When Oliver died we didn’t just lose a baby. We lost his first day of kindergarten. His first tooth. We lost his high school, college (and maybe more) graduations. We lost the family he might have someday had and the adult he would become. And for a few months, sitting in the dark in my bedroom, I mourned all of it. Not just the diapers I wouldn’t change and the milk that piled up in the freezer, but his entire future.

 

This morning I read a blogpost about the book “I Love You Forever” by Robert Munch. The article described how the book was written for his stillborn children and it suddenly made sense.
 
 

 

In the past, reading it, I always thought it was creepy that the mother broke into her adult son’s home. I’m fairly certain that is restraining order territory for most adults.

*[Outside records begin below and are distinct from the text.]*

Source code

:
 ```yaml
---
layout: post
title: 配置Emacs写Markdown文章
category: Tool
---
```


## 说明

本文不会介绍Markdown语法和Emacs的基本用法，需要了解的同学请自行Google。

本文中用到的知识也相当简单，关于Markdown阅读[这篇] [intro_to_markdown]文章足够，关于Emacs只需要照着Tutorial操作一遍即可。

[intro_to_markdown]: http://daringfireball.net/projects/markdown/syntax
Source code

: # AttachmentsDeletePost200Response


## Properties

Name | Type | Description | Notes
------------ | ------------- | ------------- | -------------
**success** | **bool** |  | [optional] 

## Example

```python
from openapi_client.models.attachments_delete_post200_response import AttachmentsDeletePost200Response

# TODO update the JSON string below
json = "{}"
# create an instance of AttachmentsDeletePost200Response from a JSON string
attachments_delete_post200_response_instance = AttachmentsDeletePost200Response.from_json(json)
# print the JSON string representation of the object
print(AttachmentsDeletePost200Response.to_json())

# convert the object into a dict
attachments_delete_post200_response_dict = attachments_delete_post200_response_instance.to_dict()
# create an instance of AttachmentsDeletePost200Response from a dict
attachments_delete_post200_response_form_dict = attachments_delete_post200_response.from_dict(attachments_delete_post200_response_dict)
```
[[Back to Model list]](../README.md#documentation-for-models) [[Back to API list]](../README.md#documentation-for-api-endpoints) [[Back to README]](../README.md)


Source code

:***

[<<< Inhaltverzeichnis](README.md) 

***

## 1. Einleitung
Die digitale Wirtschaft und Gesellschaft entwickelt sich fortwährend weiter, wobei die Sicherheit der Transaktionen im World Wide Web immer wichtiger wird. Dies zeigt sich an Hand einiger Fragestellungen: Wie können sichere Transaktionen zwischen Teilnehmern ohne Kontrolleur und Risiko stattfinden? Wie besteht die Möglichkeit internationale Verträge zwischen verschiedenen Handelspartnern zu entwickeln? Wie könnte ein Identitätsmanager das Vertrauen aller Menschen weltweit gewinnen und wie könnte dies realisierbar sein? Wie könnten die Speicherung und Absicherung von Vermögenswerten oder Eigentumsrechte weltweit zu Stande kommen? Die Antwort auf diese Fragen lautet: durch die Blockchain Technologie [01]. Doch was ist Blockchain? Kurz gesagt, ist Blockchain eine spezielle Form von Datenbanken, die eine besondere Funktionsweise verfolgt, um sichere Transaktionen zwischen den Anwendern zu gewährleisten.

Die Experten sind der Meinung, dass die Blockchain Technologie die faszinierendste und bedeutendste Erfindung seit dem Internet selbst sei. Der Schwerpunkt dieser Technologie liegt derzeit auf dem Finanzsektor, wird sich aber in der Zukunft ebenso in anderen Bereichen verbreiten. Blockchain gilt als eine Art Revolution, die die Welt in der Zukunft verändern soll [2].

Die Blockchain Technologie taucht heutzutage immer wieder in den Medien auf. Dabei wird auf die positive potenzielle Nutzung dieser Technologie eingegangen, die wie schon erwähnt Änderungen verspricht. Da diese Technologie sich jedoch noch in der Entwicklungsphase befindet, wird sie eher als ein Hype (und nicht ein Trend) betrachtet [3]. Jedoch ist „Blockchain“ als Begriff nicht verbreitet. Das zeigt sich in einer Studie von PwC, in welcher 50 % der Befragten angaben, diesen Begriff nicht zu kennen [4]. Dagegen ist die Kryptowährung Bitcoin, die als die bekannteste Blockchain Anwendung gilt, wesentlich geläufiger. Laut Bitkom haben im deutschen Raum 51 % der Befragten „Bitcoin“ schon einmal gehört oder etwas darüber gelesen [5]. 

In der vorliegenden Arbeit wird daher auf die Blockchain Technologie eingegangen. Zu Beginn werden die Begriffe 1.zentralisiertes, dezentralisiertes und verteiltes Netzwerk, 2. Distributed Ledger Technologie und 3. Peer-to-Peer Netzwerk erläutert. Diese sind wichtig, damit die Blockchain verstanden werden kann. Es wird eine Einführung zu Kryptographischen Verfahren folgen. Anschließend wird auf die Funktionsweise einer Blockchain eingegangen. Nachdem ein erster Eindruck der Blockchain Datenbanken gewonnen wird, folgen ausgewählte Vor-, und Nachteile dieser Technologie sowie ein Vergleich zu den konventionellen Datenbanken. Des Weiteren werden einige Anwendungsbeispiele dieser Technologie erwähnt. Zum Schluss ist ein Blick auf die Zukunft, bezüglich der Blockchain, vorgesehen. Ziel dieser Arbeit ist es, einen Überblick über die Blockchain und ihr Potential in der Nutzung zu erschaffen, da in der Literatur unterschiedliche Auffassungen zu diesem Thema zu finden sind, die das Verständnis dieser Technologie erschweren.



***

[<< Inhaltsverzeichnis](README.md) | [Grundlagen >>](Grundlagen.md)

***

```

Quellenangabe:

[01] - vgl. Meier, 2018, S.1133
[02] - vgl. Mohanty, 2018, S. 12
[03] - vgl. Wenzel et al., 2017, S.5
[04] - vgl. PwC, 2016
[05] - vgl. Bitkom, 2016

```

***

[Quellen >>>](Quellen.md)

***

I always thought it was written for children, just like his other books, which take things to an area of hyperbole that doesn’t make sense for adults.

 

Now I read that book as a loss parent, and I see it in a whole new way. The mother rocking a baby who she can’t hold. Who won’t ever try to flush a watch, or be a teenager, or have a family. Her rocking him like a baby makes perfect sense, because that is all he will ever be.

 

I love that for most families, that isn’t the message of the book at all. Most parents I think just respond to the poem.

 
“I’ll love you forever,
I’ll like you for always,
as long as I’m living
my baby you’ll be.”

 

It isn’t exclusive to babies who are lost. Any parent can identify with this love, and this feeling. I’m grateful today for this book, because it articulates something so hard to explain.

 
Dear Oliver:
“I’ll love you forever,
I’ll like you for always,
as long as I’m living
my baby you’ll be.”
Love Mama

1 comment:

  1. Whoa, that makes so much more sense. I always read it with the creepy-restrainer-order perspective... it's good to know what it's actually about.